Written by: (Contributed) on September 2 , 2025

 

High level diplomatic controversy surrounding the forthcoming Pacific Islands Forum (PIF) in Honiara is best viewed in the context of rivalries taking place with the present Cold War.

The US imperialists are also experiencing serious diplomatic problems with a steadily changing balance of forces across the Pacific with far-reaching hegemonic considerations. Chinese social-imperialism is gaining leverage. Other players, likewise, have been hovering in the wings of the controversy, seeking to side with the US, with stated and non-stated agendas.

On the eve of the forthcoming PIF meeting in the Solomon Islands, a request by China for the regional body to amend a 1992 diplomatic communique concerning the status of Taiwan as a 'development partner', has revealed the changing balance of forces across the Pacific in recent decades. (1) It has followed a controversial decision taken by the PIF last year to delete references to Taiwan in the official 2024 Summit communique. (2)

China, in 1992, was still in the early stages of dramatic capitalist economic development and PIF members were keen to draw the country into their diplomatic spheres. After three decades of economic development, however, China has become the regional economic powerhouse; as a serious competitor to US hegemony, the present Cold War is not ambiguous. It has led to an official diplomatic statement from PIF members, for example, that 'there is no denying that China is trying to extend its footprint in the Pacific and so is the US'. (3)

In fact, an official US congressional study of the rivalry nearly a decade ago concluded that the US were no longer the dominant power in the Pacific. (4) The study noted that 'US military superiority is no longer assured and the implications for American interests and American security are severe … China has also extended its soft power influence in the region … the US and partner countries consider a pincer movement around territory Beijing wishes to control'. (5) Taking GDP growth rates as a yardstick, China's influence grows.

While the Pentagon has extended its Indo-Pacific Strategy with the Pacific being enclosed in its boundaries, China's regional diplomacy has enabled it to already gain access to eighty per cent of the region's Exclusive Economic Zones. (6) While the development has thrown a long shadow on the prospects for deep-water mining for rare earth minerals, it has also raised US concerns about the longer-term security of sensitive regional facilities, including their defence hub based on Guam, linked to Pine Gap, central Australia, and Diego Garcia in the Indian Ocean. (7)  
The balance of forces across the fourteen Pacific Island countries is not difficult to assess.
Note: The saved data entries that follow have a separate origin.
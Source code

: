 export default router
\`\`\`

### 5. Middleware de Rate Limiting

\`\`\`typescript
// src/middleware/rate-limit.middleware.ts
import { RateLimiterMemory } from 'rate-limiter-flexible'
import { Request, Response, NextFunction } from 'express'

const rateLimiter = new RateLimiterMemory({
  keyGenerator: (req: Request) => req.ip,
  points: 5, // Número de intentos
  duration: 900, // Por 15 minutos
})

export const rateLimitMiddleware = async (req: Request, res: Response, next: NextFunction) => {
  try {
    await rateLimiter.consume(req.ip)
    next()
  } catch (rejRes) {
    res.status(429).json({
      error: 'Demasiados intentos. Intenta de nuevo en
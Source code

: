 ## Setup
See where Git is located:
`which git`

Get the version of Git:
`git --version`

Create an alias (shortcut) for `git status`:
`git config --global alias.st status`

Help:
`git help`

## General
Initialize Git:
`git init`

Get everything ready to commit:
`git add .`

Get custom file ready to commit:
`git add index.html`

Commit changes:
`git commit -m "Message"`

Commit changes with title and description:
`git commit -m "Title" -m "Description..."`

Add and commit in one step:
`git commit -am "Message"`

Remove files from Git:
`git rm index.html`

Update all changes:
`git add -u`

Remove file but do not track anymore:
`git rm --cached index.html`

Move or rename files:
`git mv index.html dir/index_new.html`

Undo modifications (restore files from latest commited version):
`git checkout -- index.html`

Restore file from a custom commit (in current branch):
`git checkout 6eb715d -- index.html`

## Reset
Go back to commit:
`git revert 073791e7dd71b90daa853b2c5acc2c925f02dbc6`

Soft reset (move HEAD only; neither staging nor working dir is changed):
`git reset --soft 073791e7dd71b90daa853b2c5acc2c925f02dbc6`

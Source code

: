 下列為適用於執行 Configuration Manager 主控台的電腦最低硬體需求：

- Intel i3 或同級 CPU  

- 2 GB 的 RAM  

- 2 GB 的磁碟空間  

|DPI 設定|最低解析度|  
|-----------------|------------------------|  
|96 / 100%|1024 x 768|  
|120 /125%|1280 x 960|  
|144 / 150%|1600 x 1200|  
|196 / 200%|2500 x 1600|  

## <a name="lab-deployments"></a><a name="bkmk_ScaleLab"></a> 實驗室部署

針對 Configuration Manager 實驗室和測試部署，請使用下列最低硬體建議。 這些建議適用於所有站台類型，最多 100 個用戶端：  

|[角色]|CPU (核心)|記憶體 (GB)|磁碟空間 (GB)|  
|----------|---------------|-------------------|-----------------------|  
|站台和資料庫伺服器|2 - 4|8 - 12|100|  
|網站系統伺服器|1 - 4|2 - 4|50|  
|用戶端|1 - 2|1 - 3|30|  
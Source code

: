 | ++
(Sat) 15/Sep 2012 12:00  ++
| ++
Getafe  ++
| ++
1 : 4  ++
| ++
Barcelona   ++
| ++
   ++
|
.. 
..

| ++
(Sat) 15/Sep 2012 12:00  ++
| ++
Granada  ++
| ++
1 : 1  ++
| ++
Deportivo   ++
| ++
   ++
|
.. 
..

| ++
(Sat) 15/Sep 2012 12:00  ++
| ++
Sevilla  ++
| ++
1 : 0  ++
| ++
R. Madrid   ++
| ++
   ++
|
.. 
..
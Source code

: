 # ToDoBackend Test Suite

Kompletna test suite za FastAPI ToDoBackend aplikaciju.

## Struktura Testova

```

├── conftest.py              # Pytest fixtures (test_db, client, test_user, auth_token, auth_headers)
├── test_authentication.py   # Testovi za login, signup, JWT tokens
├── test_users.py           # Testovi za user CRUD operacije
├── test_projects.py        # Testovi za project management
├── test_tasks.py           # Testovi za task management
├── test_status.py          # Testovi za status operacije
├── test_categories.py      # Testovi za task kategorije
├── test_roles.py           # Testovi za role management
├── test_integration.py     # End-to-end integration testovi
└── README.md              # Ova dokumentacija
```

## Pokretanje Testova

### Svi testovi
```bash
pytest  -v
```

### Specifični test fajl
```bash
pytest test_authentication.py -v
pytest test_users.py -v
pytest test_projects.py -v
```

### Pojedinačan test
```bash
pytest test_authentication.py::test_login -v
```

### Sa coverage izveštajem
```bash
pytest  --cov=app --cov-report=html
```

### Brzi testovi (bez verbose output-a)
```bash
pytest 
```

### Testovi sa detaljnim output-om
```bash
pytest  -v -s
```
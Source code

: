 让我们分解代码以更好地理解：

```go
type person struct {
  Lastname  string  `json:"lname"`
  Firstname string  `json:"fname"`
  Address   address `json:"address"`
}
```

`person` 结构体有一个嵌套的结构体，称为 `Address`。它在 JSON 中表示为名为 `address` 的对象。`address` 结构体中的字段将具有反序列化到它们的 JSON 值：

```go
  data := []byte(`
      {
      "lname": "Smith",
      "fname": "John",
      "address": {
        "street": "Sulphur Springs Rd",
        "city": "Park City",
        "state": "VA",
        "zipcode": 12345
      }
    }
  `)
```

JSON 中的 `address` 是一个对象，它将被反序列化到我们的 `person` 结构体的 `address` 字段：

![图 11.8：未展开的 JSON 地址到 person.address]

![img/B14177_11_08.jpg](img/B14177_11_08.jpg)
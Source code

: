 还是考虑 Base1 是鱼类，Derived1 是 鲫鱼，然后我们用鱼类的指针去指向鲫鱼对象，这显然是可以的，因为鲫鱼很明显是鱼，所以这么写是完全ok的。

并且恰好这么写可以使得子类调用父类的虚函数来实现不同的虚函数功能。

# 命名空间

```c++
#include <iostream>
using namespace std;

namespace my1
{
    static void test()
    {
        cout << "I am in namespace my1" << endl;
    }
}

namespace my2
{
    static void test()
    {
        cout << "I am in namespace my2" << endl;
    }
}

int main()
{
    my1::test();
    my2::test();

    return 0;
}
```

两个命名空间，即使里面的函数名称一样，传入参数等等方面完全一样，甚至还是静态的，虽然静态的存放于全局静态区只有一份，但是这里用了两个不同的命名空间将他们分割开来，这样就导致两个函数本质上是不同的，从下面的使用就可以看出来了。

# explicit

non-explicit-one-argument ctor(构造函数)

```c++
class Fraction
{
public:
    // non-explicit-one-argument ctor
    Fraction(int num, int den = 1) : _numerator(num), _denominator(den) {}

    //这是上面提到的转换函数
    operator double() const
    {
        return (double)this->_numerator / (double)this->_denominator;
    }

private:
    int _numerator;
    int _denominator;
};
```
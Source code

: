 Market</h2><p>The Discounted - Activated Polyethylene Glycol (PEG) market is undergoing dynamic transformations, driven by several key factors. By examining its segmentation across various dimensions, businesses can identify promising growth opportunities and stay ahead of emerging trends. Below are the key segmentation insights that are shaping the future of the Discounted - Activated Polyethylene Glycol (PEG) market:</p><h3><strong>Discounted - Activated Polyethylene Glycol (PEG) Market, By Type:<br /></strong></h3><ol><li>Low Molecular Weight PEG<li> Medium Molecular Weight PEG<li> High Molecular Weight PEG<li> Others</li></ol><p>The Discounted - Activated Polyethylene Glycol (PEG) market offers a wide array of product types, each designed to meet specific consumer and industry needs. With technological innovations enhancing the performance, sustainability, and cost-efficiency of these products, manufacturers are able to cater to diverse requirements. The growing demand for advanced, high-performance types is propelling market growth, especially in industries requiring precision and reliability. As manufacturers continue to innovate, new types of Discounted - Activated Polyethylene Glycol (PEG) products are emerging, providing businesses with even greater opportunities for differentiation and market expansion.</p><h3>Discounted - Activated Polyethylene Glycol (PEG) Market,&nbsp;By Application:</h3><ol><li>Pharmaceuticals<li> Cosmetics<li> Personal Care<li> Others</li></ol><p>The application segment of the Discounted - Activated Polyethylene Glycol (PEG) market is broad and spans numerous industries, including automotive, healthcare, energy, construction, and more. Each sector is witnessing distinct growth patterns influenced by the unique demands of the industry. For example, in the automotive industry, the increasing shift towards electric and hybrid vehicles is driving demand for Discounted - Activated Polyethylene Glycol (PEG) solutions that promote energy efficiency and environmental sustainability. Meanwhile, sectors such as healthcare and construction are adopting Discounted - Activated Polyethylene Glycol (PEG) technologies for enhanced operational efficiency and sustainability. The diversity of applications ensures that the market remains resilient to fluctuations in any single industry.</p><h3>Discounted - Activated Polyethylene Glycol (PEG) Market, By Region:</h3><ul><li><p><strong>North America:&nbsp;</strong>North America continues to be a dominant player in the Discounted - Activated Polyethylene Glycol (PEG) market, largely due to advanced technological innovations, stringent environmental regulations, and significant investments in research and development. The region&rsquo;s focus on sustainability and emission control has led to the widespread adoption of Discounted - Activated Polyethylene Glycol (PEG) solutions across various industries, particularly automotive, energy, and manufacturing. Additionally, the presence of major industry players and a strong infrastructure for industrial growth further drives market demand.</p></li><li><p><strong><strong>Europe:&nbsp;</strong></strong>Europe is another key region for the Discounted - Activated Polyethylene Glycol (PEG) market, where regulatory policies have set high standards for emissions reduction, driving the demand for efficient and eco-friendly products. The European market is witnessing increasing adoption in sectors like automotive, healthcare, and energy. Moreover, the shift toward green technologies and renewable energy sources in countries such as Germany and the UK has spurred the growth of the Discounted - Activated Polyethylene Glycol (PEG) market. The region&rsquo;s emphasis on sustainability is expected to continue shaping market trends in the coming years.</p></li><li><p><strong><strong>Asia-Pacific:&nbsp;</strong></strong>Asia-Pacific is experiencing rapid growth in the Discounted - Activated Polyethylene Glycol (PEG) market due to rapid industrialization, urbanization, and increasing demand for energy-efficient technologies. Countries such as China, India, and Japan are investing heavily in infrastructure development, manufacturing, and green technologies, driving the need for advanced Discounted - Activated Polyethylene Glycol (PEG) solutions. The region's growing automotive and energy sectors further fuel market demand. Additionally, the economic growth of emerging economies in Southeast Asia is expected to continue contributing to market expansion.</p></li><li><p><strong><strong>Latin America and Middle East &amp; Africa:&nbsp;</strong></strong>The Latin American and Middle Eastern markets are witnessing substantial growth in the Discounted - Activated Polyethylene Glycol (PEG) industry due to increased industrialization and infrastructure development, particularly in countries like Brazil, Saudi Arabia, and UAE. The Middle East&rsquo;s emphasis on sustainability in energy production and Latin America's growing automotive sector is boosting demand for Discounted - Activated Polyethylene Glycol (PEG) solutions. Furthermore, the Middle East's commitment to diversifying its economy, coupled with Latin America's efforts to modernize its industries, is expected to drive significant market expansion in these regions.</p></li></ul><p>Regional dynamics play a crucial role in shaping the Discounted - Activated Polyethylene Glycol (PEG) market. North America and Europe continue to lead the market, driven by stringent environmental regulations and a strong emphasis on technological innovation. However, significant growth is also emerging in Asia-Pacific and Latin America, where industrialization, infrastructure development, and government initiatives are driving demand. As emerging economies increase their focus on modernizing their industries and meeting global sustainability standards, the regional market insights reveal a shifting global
China, for example, now has embassies in ten Pacific countries and diplomatic recognition in an eleventh; it possesses a major diplomatic presence across the wider region. Taiwan, to the contrary, is struggling to retain even limited diplomatic presence. Only three countries in the region now recognise Taiwan: the Marshall Islands, Palau and Tuvalu.

Taiwan, nevertheless, remains strategic for US regional considerations; it is central to US defence and security policy with island chains. It is regarded by the Pentagon as under threat. Numerous, questionable, intelligence assessments about China's eventual intention to invade Taiwan, therefore, are issued on a daily basis as a cover for US-led militarisation.

Pentagon planning has also included increased military presence with troop rotations in Australia, endless streams of military exercises and the placing of missiles on remote islands along the first island chain. (8) The first island chain consists of groups of small and strategically sensitive landmasses from Taiwan, Okinawa and the Philippines. (9) The fortification of the chain is aimed at restricting China's access into the second island chain in the western Pacific, which runs from Japan to Guam and ends in the south of the region with Indonesia. It is, however, already creaking under the strain of China's competition.

As the Cold War rivalries escalate, the PIF have decided to exclude all 21 'dialogue partners' from the forthcoming Honiara meeting. It has been speculated that China 'was behind the decision to block partners from the forum', by using skilful diplomacy to exclude Taiwan. (10) The move, for example, has left the New Southbound Policy of ruling administrations in Taipei in tatters with its commitment to Taiwanese officials being invited to regional dialogues on the Indo-Pacific. (11)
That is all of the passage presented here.